Pierre Matisse (June 13, 1900 – August 10, 1989) was a French and American art dealer active in New York City. He was the youngest child of French painter Henri Matisse.

==Background and early years==
Pierre Matisse was born in Bohain-en-Vermandois in northern France on June 13, 1900. He exhibited an early interest in the art market, and took a job at the prestigious Galerie Barbazanges-Hodebert in Paris. In 1924, Pierre settled in New York, where he began a distinguished career of 65 years as an art dealer.

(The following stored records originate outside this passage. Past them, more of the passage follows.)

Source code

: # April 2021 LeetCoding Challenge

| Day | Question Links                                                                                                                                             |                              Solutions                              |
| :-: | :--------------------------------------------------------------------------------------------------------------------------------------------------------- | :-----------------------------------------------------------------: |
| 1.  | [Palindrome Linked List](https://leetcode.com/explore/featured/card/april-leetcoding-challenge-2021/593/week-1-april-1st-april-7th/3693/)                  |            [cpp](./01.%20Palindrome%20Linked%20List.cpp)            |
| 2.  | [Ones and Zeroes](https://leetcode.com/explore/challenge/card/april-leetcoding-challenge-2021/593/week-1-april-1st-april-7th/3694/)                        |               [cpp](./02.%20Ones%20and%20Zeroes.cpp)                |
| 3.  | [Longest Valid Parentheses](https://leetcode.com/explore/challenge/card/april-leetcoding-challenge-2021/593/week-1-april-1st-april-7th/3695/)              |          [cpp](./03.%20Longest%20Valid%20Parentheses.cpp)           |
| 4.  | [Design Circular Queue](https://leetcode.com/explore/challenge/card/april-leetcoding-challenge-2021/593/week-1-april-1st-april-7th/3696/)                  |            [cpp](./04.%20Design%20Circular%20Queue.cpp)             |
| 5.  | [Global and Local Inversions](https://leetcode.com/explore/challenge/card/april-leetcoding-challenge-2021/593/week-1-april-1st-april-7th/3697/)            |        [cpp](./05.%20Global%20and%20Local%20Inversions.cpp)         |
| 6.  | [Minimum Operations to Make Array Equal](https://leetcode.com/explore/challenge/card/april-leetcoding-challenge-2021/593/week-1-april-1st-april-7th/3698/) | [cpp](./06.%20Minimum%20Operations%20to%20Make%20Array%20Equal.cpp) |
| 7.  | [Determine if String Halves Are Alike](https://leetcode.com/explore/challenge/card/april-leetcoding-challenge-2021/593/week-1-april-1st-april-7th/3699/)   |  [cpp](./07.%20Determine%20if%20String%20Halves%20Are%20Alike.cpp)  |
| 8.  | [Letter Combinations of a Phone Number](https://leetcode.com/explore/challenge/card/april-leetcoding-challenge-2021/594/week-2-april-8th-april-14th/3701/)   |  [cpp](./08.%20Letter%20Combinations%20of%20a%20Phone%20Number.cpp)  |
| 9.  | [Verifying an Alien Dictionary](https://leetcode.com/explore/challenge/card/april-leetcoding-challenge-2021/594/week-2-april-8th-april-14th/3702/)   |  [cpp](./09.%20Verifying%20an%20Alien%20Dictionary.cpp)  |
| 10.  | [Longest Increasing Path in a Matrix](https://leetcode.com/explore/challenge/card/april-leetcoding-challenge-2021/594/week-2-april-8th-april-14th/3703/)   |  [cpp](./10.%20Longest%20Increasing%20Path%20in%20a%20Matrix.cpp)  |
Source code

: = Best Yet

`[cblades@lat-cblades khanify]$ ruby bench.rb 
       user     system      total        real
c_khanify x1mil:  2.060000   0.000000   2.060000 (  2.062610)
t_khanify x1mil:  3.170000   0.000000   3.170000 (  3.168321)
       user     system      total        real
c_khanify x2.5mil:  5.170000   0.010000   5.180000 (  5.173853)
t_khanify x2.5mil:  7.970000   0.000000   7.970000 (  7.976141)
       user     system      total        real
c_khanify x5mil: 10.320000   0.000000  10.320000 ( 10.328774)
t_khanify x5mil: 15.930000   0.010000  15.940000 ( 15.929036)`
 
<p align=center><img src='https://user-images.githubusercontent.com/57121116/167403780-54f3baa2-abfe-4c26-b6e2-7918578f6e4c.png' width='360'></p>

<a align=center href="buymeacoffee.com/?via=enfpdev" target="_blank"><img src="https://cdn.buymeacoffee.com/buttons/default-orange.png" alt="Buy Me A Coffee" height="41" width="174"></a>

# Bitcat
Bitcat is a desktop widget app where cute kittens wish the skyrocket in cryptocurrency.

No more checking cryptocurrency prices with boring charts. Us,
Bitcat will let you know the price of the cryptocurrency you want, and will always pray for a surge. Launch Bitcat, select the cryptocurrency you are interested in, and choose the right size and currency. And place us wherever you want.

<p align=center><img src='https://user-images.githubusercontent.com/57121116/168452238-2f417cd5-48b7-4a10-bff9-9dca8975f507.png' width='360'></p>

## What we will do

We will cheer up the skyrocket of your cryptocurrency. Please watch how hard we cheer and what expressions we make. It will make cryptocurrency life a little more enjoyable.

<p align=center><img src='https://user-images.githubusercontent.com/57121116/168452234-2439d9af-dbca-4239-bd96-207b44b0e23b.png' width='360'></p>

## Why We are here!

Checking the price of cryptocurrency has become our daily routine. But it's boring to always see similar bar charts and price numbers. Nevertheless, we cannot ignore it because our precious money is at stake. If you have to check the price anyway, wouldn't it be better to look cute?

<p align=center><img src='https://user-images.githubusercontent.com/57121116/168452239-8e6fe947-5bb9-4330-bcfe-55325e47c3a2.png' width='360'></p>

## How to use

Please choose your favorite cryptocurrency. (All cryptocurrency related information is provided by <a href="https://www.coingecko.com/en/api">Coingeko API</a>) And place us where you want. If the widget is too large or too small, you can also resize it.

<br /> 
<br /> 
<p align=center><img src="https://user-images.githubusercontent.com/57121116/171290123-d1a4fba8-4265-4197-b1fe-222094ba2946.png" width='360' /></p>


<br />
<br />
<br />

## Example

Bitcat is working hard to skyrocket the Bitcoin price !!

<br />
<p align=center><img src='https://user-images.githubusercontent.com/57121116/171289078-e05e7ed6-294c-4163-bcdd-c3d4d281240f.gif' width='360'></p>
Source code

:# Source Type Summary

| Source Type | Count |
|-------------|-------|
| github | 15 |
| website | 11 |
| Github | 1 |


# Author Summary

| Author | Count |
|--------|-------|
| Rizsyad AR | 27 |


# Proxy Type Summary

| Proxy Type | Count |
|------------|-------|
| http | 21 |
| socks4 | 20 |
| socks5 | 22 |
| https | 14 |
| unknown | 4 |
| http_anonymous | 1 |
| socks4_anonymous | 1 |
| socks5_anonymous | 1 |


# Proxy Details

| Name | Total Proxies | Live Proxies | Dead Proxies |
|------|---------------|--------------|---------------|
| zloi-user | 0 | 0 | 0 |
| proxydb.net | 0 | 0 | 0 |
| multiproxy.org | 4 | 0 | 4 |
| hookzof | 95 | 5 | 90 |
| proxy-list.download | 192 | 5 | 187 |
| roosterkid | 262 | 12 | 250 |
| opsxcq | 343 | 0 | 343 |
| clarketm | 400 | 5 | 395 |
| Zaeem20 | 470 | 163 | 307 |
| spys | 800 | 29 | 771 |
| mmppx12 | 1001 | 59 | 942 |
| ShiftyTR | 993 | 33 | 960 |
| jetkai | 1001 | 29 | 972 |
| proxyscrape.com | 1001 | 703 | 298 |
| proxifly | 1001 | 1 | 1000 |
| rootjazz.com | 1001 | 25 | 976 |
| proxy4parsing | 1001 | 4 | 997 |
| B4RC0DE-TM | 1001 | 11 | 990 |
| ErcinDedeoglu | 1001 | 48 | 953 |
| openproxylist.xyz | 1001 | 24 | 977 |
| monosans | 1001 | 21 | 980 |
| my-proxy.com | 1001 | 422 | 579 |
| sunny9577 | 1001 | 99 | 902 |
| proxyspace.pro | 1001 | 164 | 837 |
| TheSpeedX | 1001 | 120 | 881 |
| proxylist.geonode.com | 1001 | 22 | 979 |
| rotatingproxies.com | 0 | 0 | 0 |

==Pierre Matisse Gallery==
In 1931, Matisse opened his own gallery in the Fuller Building at 41 East 57th Street in New York City. The Pierre Matisse Gallery, which existed until his death in 1989, became an influential part of the Modern Art movement in America. Matisse represented and exhibited many European artists and a few Americans and Canadians in New York, often for the first time. Matisse exhibited Joan Miró, Marc Chagall, Alberto Giacometti, Jean Dubuffet, André Derain, Yves Tanguy, Le Corbusier, Paul Delvaux, Wifredo Lam, Jean-Paul Riopelle, Balthus, Leonora Carrington, Zao Wou Ki, Sam Francis, and Simon Hantaï; sculptors Theodore Roszak, Raymond Mason, and Reg Butler; and several other important artists, including his father. His art sales included ancient wares, such as the 1937 sale of an ancient Olmec statuette to the Wadsworth Atheneum in Hartford, Connecticut.

==Personal life==
Matisse was married three times. His first marriage, to Alexina "Teeny" Sattler (later Alexina Duchamp), resulted in the birth of three children: Paul, a painter/inventor; Jacqueline, and Peter. In 1949 the couple separated and Matisse married Patricia Kane Matta, the former wife of Chilean surrealist painter Roberto Matta. They were married until her death in 1972. In 1974, Matisse married Countess Maria-Gaetana "Tana" Matisse, the daughter of German diplomat Count Karl von Spreti. They remained married until his death on August 10, 1989, in Monaco. He was interred in Saint-Jean-Cap-Ferrat, on the French Riviera.

==Sources==
- Hilary Spurling, The Unknown Matisse: A Life of Henri Matisse, Vol. 1, 1869–1908. London, Hamish Hamilton Ltd, 1998. ISBN 0-679-43428-3.
- Hilary Spurling, Matisse the Master: A Life of Henri Matisse, Vol. 2, The Conquest of Colour 1909–1954. London, Hamish Hamilton Ltd, 2005. ISBN 0-241-13339-4.
- John Russell, Matisse, Father & Son, published by Harry N. Abrams, NYC. Copyright John Russell 1999. ISBN 0-8109-4378-6
- Claudine Grammont (dir.), texts by Fabrice Flahutez, Marianne Jakobi, et al., Pierre Matisse, un marchand d’art à New York, Nice, Musée Matisse, Paris, Bernard Chauveau Édition, 2021.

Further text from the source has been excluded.